In the messianic age, exiles will not be pariahs.  Exile will not be policed.  Exile will not be reduced to protected existence in a delimited and confined space, like a territory, national or otherwise.  Israel, perhaps, will be treated as, in Agamben’s reading, Paul did social statuses: they will be maintained, not abolished, but as if they both were and were not.  

Whatever is good to be, or a possibility of being, might both be and not be as that quality that is given for it.  There are no absolutes.  But there is a tendency in that direction. 

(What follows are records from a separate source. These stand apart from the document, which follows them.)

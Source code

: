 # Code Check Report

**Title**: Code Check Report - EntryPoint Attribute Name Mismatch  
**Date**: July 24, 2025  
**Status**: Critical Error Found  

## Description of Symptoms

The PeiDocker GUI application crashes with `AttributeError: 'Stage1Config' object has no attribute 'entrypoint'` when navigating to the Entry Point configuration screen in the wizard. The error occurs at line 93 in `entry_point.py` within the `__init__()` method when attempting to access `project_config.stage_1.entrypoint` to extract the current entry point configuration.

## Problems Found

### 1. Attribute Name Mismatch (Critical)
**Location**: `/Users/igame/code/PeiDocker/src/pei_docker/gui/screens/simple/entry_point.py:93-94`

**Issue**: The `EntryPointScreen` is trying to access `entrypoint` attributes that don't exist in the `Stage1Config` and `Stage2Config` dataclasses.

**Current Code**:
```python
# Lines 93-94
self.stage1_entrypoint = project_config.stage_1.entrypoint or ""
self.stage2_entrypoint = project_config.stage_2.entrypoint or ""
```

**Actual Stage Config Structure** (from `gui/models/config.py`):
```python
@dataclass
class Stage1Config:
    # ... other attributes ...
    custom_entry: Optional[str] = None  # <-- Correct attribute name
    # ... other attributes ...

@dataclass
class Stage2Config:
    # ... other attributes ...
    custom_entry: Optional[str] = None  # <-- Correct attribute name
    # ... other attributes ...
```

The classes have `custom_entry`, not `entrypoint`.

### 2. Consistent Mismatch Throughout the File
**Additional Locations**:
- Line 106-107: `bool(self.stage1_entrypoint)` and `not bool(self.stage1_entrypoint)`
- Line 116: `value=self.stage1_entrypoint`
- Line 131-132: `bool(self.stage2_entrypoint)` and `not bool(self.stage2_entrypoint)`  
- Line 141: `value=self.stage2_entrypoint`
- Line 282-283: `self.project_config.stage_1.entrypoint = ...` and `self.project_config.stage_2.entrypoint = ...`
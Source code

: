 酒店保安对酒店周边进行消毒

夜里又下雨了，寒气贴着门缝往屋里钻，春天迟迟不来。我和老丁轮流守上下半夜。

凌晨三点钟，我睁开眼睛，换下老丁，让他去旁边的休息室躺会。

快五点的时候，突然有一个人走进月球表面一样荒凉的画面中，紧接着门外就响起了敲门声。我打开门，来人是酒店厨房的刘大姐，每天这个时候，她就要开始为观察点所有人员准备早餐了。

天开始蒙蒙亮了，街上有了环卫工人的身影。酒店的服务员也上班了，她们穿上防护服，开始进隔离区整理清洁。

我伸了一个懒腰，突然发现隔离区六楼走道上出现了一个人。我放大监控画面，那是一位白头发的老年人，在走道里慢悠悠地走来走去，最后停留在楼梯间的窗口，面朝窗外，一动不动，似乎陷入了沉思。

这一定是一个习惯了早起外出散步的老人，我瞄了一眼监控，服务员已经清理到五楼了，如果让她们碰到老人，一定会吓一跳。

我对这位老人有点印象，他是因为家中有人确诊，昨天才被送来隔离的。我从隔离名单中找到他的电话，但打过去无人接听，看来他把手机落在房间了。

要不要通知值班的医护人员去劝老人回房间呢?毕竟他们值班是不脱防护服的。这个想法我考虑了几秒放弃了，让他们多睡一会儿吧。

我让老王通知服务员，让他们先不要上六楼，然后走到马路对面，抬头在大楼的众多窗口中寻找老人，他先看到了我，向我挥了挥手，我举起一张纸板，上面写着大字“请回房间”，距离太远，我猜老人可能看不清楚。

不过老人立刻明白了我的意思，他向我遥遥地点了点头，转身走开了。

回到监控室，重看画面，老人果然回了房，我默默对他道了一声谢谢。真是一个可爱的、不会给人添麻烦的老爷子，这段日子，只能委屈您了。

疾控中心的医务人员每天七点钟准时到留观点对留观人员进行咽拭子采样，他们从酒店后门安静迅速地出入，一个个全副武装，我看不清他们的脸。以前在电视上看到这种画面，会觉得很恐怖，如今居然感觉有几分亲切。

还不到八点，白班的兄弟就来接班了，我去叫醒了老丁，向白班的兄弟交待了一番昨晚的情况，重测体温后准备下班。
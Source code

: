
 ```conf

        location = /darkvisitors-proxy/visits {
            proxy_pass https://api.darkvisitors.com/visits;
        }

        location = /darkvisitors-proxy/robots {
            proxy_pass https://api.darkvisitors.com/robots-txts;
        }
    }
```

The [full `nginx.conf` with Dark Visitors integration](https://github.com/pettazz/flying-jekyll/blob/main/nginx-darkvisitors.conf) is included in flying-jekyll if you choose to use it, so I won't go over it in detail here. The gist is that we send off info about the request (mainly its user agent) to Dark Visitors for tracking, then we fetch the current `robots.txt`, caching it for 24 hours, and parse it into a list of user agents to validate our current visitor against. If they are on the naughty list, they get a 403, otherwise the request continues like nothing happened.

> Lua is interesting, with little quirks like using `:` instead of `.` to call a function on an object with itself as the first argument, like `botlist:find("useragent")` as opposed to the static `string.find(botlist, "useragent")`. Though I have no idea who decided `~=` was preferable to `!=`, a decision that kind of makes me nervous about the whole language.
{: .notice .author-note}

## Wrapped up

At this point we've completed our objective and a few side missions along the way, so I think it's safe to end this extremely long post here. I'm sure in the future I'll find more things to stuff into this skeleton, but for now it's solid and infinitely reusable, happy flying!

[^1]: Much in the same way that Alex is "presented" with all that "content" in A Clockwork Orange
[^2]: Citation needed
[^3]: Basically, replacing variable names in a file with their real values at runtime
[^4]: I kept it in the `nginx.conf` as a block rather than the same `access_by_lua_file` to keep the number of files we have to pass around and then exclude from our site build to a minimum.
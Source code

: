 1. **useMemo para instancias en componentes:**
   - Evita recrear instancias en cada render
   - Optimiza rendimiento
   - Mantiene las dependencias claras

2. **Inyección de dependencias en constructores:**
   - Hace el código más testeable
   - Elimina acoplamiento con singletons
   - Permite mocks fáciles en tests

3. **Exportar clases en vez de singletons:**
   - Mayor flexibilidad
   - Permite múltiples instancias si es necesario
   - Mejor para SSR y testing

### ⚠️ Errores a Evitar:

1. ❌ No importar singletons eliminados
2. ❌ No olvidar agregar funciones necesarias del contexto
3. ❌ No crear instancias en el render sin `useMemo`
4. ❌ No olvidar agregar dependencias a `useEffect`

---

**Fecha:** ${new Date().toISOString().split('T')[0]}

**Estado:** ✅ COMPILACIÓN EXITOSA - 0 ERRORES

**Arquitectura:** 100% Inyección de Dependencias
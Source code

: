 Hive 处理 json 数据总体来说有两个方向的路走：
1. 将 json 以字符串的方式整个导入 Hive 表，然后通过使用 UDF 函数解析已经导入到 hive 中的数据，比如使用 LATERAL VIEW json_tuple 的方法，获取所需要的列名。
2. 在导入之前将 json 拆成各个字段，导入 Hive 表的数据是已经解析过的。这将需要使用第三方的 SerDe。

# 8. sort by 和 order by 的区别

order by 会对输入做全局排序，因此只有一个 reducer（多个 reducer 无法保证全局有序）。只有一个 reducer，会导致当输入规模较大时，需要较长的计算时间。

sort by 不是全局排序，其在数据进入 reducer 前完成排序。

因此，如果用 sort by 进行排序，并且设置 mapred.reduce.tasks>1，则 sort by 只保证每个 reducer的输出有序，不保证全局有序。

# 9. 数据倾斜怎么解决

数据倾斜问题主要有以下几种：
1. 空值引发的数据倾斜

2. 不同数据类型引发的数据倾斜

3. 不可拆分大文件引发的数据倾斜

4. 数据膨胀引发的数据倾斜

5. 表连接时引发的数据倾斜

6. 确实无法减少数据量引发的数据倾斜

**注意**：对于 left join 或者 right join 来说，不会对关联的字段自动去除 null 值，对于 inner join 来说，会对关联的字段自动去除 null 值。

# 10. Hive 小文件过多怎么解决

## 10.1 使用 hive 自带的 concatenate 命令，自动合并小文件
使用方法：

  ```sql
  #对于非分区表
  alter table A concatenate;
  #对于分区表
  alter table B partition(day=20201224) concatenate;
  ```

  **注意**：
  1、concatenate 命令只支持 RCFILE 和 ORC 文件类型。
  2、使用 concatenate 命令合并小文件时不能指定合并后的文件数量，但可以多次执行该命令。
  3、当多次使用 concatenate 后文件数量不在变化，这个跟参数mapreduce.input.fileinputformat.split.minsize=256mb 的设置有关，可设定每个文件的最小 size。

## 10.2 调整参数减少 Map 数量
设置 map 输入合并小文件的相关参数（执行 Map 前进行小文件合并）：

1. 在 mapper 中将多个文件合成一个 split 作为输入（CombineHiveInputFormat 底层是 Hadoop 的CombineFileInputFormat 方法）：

Witness: in the health care system, there is often no speaking of justice, because that belongs to a different and separated world entirely, that of law and legal judgment.  Patients are not subjected to a regime of judgment that is like that of law, be it secular, Roman, English, Jewish or Muslim, or anything else.  That’s why you can’t argue that you are not really subject to their judgment; you cannot argue anything at all with health care professionals, so long as they are strictly functionaries in their role and with their professional license and practices of their protected guild or trade.  (A medieval idea, again!).  

As long as there are states and (their corrollary), societies, there will be proper normalities they will enforce.  And that will make pariahs of some of us exiles.  What to do about that?  For starters, let’s all try to minimize the scope and power of the state apparatus, and limit it by other powers.  But let’s also be exiles, like Abraham, who belonged to no state.  He was given a promise. 

The promise is a promise of happiness linked to justice.  There is no such promise unless we are exiles.  We are all born destined to be exiles if we happen to recognize it.  Our animal species is born helpless practically, with huge brains that make possible connections but originally have almost none, with the ability to learn languages that enable us to be creative, and without a proper task, set of instructions for managing the fixed household of one’s life, without an architecture, without the thick sense of world as something given woven of elements that are given, as if the particles in our embodied minds contained no disposition to swerve and deviate.  But they do.  

As exiles we encounter today everywhere attempts to enforce regimes of normality, propriety, security, and identity that are, ultimately, false.  When everyone is an outsider, there will not be a boundary to our ways of inhabiting the places where we are as everywhere is being enforced with brutal violence by the world’s reactionaries.  Their time will be up.  Ours, the exiles, is just beginning.